_Required work_
Your task is to copy each line of the material below that includes "conversations".

————

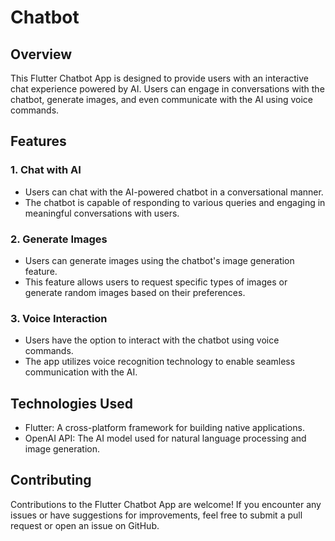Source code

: # Chatbot

## Overview

This Flutter Chatbot App is designed to provide users with an interactive chat experience powered by AI. Users can engage in conversations with the chatbot, generate images, and even communicate with the AI using voice commands.

## Features

### 1. Chat with AI
- Users can chat with the AI-powered chatbot in a conversational manner.
- The chatbot is capable of responding to various queries and engaging in meaningful conversations with users.

### 2. Generate Images
- Users can generate images using the chatbot's image generation feature.
- This feature allows users to request specific types of images or generate random images based on their preferences.

### 3. Voice Interaction
- Users have the option to interact with the chatbot using voice commands.
- The app utilizes voice recognition technology to enable seamless communication with the AI.

## Technologies Used

- Flutter: A cross-platform framework for building native applications.
- OpenAI API: The AI model used for natural language processing and image generation.

## Contributing

Contributions to the Flutter Chatbot App are welcome! If you encounter any issues or have suggestions for improvements, feel free to submit a pull request or open an issue on GitHub.
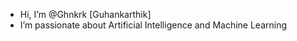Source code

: - Hi, I’m @Ghnkrk [Guhankarthik]
- I’m passionate about Artificial Intelligence and Machine Learning
<!---
Ghnkrk/Ghnkrk is a ✨ special ✨ repository because its `README.md` (this file) appears on your GitHub profile.
You can click the Preview link to take a look at your changes.
--->
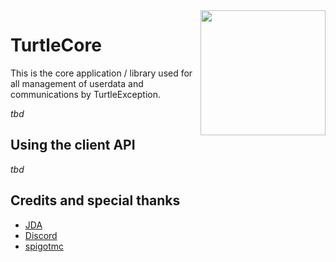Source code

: <img align="right" src="https://cdn.discordapp.com/icons/989343752931926117/9994a52d1d823de6fdb1c48cf68c8596.webp?size=2048" height="200" width="200">

# TurtleCore
This is the core application / library used for all management of userdata and communications by TurtleException.


_tbd_

## Using the client API
_tbd_

## Credits and special thanks
- [JDA](https://github.com/DV8FromTheWorld/JDA)
- [Discord](https://discord.com/)
- [spigotmc](https://www.spigotmc.org/)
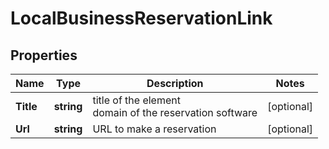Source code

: # LocalBusinessReservationLink


## Properties

| Name | Type | Description | Notes |
|------------ | ------------- | ------------- | -------------|
**Title** | **string** | title of the element<br>domain of the reservation software |[optional]|
**Url** | **string** | URL to make a reservation |[optional]|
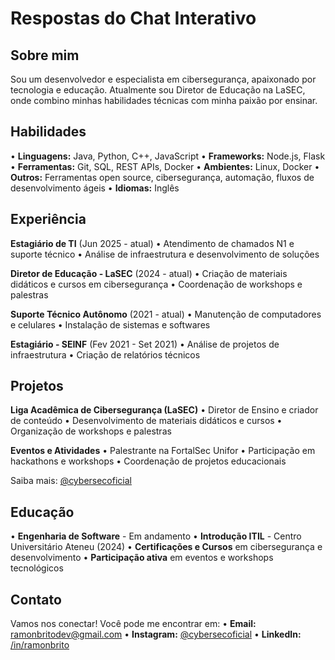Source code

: # Respostas do Chat Interativo

## Sobre mim
Sou um desenvolvedor e especialista em cibersegurança, apaixonado por tecnologia e educação. Atualmente sou Diretor de Educação na LaSEC, onde combino minhas habilidades técnicas com minha paixão por ensinar.

## Habilidades
• **Linguagens:** Java, Python, C++, JavaScript
• **Frameworks:** Node.js, Flask
• **Ferramentas:** Git, SQL, REST APIs, Docker
• **Ambientes:** Linux, Docker
• **Outros:** Ferramentas open source, cibersegurança, automação, fluxos de desenvolvimento ágeis
• **Idiomas:** Inglês

## Experiência
**Estagiário de TI** (Jun 2025 - atual)
• Atendimento de chamados N1 e suporte técnico
• Análise de infraestrutura e desenvolvimento de soluções

**Diretor de Educação - LaSEC** (2024 - atual)
• Criação de materiais didáticos e cursos em cibersegurança
• Coordenação de workshops e palestras

**Suporte Técnico Autônomo** (2021 - atual)
• Manutenção de computadores e celulares
• Instalação de sistemas e softwares

**Estagiário - SEINF** (Fev 2021 - Set 2021)
• Análise de projetos de infraestrutura
• Criação de relatórios técnicos

## Projetos
**Liga Acadêmica de Cibersegurança (LaSEC)**
• Diretor de Ensino e criador de conteúdo
• Desenvolvimento de materiais didáticos e cursos
• Organização de workshops e palestras

**Eventos e Atividades**
• Palestrante na FortalSec Unifor
• Participação em hackathons e workshops
• Coordenação de projetos educacionais

Saiba mais: <a href="https://instagram.com/cybersecoficial" target="_blank">@cybersecoficial</a>

## Educação
• **Engenharia de Software** - Em andamento
• **Introdução ITIL** - Centro Universitário Ateneu (2024)
• **Certificações e Cursos** em cibersegurança e desenvolvimento
• **Participação ativa** em eventos e workshops tecnológicos

## Contato
Vamos nos conectar! Você pode me encontrar em:
• **Email:** <a href="mailto:ramonbritodev@gmail.com">ramonbritodev@gmail.com</a>
• **Instagram:** <a href="https://instagram.com/cybersecoficial" target="_blank">@cybersecoficial</a>
• **LinkedIn:** <a href="#" target="_blank">/in/ramonbrito</a>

————

_Answer to this exercise_
This Flutter Chatbot App is designed to provide users with an interactive chat experience powered by AI. Users can engage in conversations with the chatbot, generate images, and even communicate with the AI using voice commands.
- The chatbot is capable of responding to various queries and engaging in meaningful conversations with users.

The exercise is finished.